Ah, Canada, then we can talk sensible units  
Yes, when it is freezing enough, an hour of preconditioning is needed indeed. And since I go from bed to car in under 30 minutes in the morning, you see the reason I created TT ;-)


----------



## Mike Ferris (Aug 7, 2016)

LOL! Yes. Your reason, absolutely. In the last 5 years we have hit -53C in the morning, colder than Alaska. Climate change is hitting many places, the Netherlands I think is ahead of the scale, spent a lot time there in the '70's, my first girlfriend!


----------



## Needsdecaf (Dec 27, 2018)

Does anyone seem to think that "regen limited" is more aggressive than it used to be? Meaning it kicks in when the weather is warmer than last winter? 

Reason I ask is down here in temperate Houston, we've only had one "cold" spell, and temps were down in the high 30's. It's warmed up since then. Over the weekend, I got in the car and noticed I had limited regen even though the temp was about 60. This was Saturday night and I hadn't used the car since Friday night. Charging was done sometime around midnight on Friday night, so it had a good long time to soak in the cold.
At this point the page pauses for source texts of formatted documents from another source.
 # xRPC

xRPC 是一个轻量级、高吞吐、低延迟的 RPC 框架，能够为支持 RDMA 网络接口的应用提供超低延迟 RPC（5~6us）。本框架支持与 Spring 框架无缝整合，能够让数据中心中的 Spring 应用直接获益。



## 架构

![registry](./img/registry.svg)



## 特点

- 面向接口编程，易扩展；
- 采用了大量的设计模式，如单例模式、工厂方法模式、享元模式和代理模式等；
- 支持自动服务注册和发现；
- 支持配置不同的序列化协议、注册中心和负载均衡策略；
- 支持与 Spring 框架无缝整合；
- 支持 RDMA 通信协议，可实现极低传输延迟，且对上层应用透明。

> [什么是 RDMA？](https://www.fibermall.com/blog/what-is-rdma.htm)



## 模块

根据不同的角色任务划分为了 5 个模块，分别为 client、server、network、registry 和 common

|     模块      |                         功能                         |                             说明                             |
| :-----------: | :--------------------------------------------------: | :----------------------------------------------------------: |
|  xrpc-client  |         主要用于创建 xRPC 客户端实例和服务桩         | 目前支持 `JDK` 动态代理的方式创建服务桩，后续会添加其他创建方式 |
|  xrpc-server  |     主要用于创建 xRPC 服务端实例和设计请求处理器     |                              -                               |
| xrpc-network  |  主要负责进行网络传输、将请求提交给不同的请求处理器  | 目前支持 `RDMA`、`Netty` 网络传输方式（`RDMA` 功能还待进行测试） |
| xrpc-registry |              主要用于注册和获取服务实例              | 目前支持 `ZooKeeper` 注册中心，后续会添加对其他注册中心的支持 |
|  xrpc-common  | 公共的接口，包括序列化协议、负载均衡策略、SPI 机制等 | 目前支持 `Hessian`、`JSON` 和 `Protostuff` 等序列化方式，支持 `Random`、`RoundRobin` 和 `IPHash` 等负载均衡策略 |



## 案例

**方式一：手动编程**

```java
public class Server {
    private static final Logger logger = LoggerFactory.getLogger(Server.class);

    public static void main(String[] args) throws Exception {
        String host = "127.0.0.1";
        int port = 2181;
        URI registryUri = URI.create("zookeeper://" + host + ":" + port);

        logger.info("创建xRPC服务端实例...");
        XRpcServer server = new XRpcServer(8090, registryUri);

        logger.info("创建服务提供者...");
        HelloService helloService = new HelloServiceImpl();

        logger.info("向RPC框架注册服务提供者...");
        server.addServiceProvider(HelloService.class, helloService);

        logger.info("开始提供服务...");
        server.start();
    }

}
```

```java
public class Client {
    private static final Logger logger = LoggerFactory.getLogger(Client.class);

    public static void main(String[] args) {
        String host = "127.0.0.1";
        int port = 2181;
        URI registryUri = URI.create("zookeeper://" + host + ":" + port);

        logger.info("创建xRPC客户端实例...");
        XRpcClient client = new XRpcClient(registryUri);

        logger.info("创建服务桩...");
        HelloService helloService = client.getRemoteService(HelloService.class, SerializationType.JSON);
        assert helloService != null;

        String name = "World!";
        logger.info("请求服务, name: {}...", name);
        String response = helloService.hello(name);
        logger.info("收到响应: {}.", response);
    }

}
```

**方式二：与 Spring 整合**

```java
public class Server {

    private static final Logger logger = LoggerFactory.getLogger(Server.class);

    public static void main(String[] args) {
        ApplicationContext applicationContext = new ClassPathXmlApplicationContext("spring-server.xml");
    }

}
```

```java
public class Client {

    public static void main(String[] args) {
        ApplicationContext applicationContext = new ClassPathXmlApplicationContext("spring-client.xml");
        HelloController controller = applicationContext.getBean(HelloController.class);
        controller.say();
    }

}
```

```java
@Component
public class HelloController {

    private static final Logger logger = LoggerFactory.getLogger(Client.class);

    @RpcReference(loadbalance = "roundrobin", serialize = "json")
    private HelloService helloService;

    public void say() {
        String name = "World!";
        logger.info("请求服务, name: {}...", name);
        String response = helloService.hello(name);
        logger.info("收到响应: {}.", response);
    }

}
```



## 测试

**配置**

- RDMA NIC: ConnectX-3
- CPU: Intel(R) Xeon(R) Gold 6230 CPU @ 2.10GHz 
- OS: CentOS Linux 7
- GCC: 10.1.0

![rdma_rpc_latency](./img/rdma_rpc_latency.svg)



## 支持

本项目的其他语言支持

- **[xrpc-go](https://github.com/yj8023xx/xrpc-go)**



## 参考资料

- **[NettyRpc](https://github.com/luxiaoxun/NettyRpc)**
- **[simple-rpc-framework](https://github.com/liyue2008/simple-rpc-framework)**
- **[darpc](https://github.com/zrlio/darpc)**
But I can't recall seeing limited regen until temps were much colder last year. 

Also was surprised that even though it was 60, and that I drove about 10 miles, by the time I got home, I still had limited regen.


----------



## Stach (Mar 27, 2019)

*tbeernot*, your TeslaTasks is still working great and has been extremely useful to precondition my car now that winter has been around for a while. I've got another request that I'm hoping TeslaTasks can provide. I like to keep my Model 3 sitting with a charge around 50-60%. That way I still have enough juice to get around in an emergency or drive to the nearest supercharger if need be, however ideally, before use I would precondition the car by charging and warming to 80%, so that I get better regen.

My hope is that very much like setting an initial temperature with a fallback, but for charging. I'd like to set an initial charge value of say 80%, but have it automatically set back to 50% when the calendar entry ends, like with the following command.

Charge 80% End 50%

This way, when I plug back in after my trip, I don't have to remember to set the charger back to 50% from the 80% that I charged it to earlier.
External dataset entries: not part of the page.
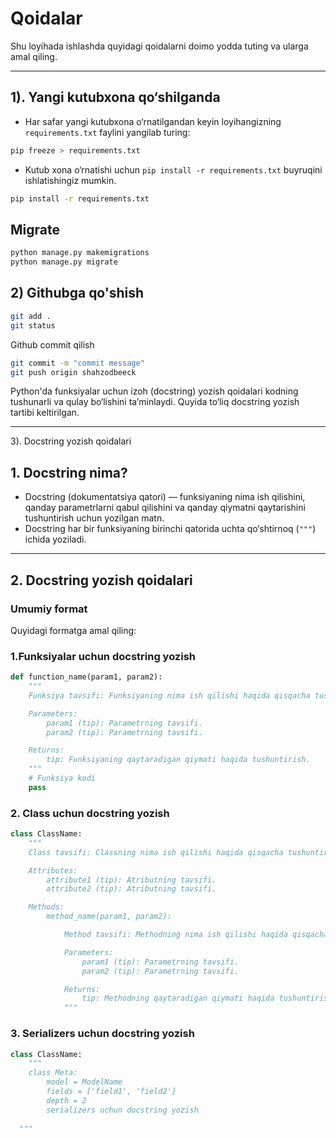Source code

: # Qoidalar

Shu loyihada ishlashda quyidagi qoidalarni doimo yodda tuting va ularga amal qiling.

---

## 1). Yangi kutubxona qo‘shilganda

- Har safar yangi kutubxona o‘rnatilgandan keyin loyihangizning `requirements.txt` faylini yangilab turing:

```bash
pip freeze > requirements.txt
```

- Kutub xona o‘rnatishi uchun `pip install -r requirements.txt` buyruqini ishlatishingiz mumkin.

```bash
pip install -r requirements.txt
 ```


## Migrate

```bash
python manage.py makemigrations
python manage.py migrate
```
## 2) Githubga qo'shish 
```bash
git add .
git status
```
Github commit qilish
```bash
git commit -m "commit message"
git push origin shahzodbeeck
```
Python'da funksiyalar uchun izoh (docstring) yozish qoidalari kodning tushunarli va qulay bo‘lishini taʼminlaydi. Quyida
to‘liq docstring yozish tartibi keltirilgan.

---
3). Docstring yozish qoidalari

## 1. Docstring nima?

- Docstring (dokumentatsiya qatori) — funksiyaning nima ish qilishini, qanday parametrlarni qabul qilishini va qanday
  qiymatni qaytarishini tushuntirish uchun yozilgan matn.
- Docstring har bir funksiyaning birinchi qatorida uchta qo‘shtirnoq (`"""`) ichida yoziladi.

---

## 2. Docstring yozish qoidalari

### Umumiy format

Quyidagi formatga amal qiling:

### 1.Funksiyalar uchun docstring yozish

```python
def function_name(param1, param2):
    """
    Funksiya tavsifi: Funksiyaning nima ish qilishi haqida qisqacha tushuntirish.

    Parameters:
        param1 (tip): Parametrning tavsifi.
        param2 (tip): Parametrning tavsifi.

    Returns:
        tip: Funksiyaning qaytaradigan qiymati haqida tushuntirish.
    """
    # Funksiya kodi
    pass
```

### 2. Class uchun docstring yozish

```python
class ClassName:
    """
    Class tavsifi: Classning nima ish qilishi haqida qisqacha tushuntirish.

    Attributes:
        attribute1 (tip): Atributning tavsifi.
        attribute2 (tip): Atributning tavsifi.

    Methods:
        method_name(param1, param2):

            Method tavsifi: Methodning nima ish qilishi haqida qisqacha tushuntirish.

            Parameters:
                param1 (tip): Parametrning tavsifi.
                param2 (tip): Parametrning tavsifi.

            Returns:
                tip: Methodning qaytaradigan qiymati haqida tushuntirish.
            """
```

### 3. Serializers uchun docstring yozish

```python
class ClassName:
    """
    class Meta:
        model = ModelName
        fields = ['field1', 'field2']
        depth = 2
        serializers uchun docstring yozish
        
  """

```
Thanks in advance for listening and let me know what you think.


----------



## tbeernot (Oct 11, 2019)

Stach said:


> *tbeernot*, your TeslaTasks is still working great and has been extremely useful to precondition my car now that winter has been around for a while. I've got another request that I'm hoping TeslaTasks can provide. I like to keep my Model 3 sitting with a charge around 50-60%. That way I still have enough juice to get around in an emergency or drive to the nearest supercharger if need be, however ideally, before use I would precondition the car by charging and warming to 80%, so that I get better regen.
> 
> My hope is that very much like setting an initial temperature with a fallback, but for charging. I'd like to set an initial charge value of say 80%, but have it automatically set back to 50% when the calendar entry ends, like with the following command.
> 
> ...


Actually I already had been thinking about that, but was still undecided on the notation. Preconditioning uses T= and TA= (or Temp and TempAfter), I find that notation not ideal. But I want to keep the same style for precond and charge. So I was considering

*charge 80%/50%* and *precond 25/21*, but that may not be very obvious.
*charge 80% end 50%* and *precond 25 end 21* is what you suggest, also not really obvious what that means.

How about:
charge 80% then 50%?
charge 80% afterwards 50%?
charge 80% at end 50%?
charge 80% then set 50%?
charge 80% afterwards set 50%?

What do you think?


----------



## Stach (Mar 27, 2019)

tbeernot said:


> What do you think?


Thanks for listening and it's great that we were having the same thoughts. My choice would be for something simple yet obvious, so of the ones you mentioned, I like the following:

*charge 80% then 50%* (It's simple and it sounds the most like a logical expression)
charge 80% at end 50% (I'm biased as it's most like what I had in mind) 

I look forward to test / use whatever new phrase you decide upon for this.


----------



## tbeernot (Oct 11, 2019)

Stach said:


> *charge 80% then 50%* (It's simple and it sounds the most like a logical expression)
> 
> I look forward to test / use whatever new phrase you decide upon for this.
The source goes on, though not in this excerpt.